Protecting software by patenting is inconsistent with the open source model, and its proponents oppose it. A number of submitters argued that there is no 'inventive step' in software development, as 'new' software invariably builds on existing software. They felt that computer software should be excluded from patent protection as software patents can stifle innovation and competition, and can be granted for trivial or existing techniques. In general we accept this position.Saying that, the Commerce Committee is confident that the ban on software patents will not block companies from patenting hardware inventions that encompass embedded software, whereas it remains to be decided by the Intellectual Property Office of New Zealand what kind of embedded software is patentable.
Criticism: However, as reported here, there are not only happy faces in New Zealand now, especially since some buisiness voices expressed their fear that the decision damages investments that the New Zealand software development industry needs. However, it is said that those unhappy about the decision are limited to the local subsidiaries of major international patent holders (e.g. Microsoft), their association (NZICT) and their local business partners - as well as software patent attorneys. That is, the usual suspects.
In fact, Chris Auld, director of strategy and innovation at New Zealand based Microsoft-specialist developer Intergen predicts in this article that any exclusion of software from the New Zealand patents regime will “suck the lifeblood” out of the New Zealand software development industry, since venture capitalists will be discouraged from investing in the industry and investors would be less willing to sink money into a project whose results will not have adequate legal protection.
He added that the justified criticism agains software patents should not have led to ban them at all but to overcome the under-resourcing of New Zealands Intellectual Property Office to especially improve prior-art searches and examination. Alternative ways of protecting software, such as copyright and licensing, would not offer as much protection as a patent, Mr Auld correctly analysed. He also criticised that the Commerce Select Committee has particularly listened to the open source lobby, which he finds rather passionate and religious about this issue - just like the campaigners in Europe one would like to add.
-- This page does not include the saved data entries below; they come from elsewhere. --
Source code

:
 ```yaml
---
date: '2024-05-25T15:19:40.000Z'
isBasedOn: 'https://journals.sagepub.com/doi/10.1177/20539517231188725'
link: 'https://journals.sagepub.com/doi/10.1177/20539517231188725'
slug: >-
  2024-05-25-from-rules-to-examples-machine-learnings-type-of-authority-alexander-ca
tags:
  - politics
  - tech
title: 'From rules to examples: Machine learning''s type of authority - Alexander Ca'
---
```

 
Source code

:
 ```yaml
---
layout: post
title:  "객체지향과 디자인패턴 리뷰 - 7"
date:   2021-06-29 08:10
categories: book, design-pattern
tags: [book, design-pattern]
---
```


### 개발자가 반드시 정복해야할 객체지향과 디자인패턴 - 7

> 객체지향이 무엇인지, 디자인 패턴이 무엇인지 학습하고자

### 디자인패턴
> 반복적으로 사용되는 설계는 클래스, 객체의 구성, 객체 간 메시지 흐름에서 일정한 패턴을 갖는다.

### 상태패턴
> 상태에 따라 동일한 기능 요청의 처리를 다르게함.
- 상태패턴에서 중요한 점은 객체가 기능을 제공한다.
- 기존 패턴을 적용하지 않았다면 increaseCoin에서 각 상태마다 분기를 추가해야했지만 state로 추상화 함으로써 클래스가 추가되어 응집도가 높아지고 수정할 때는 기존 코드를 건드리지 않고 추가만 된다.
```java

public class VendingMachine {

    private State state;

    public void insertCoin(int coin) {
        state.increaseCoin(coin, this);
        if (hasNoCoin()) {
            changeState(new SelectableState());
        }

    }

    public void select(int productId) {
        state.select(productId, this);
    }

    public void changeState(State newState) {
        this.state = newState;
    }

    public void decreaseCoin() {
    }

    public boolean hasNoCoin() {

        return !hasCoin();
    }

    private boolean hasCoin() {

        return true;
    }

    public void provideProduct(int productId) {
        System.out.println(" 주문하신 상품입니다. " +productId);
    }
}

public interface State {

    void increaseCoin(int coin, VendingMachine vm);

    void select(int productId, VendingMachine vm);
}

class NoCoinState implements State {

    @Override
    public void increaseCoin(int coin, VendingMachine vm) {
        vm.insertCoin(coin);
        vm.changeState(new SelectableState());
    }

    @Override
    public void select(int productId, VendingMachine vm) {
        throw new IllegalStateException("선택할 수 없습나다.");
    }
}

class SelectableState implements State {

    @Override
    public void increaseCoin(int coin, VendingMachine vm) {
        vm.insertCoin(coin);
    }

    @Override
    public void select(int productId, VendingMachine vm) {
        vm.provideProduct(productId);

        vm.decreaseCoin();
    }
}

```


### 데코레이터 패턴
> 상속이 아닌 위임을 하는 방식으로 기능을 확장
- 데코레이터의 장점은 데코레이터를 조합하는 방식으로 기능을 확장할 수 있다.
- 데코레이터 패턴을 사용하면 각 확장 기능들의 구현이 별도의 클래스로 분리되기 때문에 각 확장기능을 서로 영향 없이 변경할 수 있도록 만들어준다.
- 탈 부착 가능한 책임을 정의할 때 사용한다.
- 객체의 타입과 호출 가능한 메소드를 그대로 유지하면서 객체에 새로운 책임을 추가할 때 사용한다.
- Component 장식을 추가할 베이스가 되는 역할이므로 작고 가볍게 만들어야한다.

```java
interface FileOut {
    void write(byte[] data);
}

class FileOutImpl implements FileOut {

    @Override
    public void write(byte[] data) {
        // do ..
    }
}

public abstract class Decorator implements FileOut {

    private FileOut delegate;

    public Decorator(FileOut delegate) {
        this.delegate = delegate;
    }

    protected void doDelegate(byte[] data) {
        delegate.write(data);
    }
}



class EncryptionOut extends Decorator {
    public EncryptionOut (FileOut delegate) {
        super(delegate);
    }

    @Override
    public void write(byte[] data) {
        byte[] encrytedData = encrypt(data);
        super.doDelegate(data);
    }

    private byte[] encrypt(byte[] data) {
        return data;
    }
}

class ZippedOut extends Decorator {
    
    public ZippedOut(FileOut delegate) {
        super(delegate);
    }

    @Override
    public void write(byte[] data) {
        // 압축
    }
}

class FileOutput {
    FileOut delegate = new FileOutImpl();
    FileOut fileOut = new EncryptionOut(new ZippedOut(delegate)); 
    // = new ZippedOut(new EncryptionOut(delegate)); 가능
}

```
Comparison to Europe: In the above referenced post in the New Zealand based Law & Technology blog, it is analysed in favour of the decision that
banning software patents will align New Zealand with the European Union and remove a significant threat to the local industry. The general unavailability of software patents in the EU does not seem to have held back the IT sector in that region (or indeed the development of the internet itself).This view, however, is only partly correct, since software-related inventions may well (and comparatively easy) represent statutory subject-matter in the sence of Article 52 EPC (see my earlier posts here and here). Beyond that, such inventions may also be granted in Europe if the technical features of the claimed subject-matter solve a technical problem in a novel and inventive way. In this respect, the European approch on software-implemented inventions appears to be much more balanced and pragmatically as compared to New Zealand's stricht and open source influenced approach.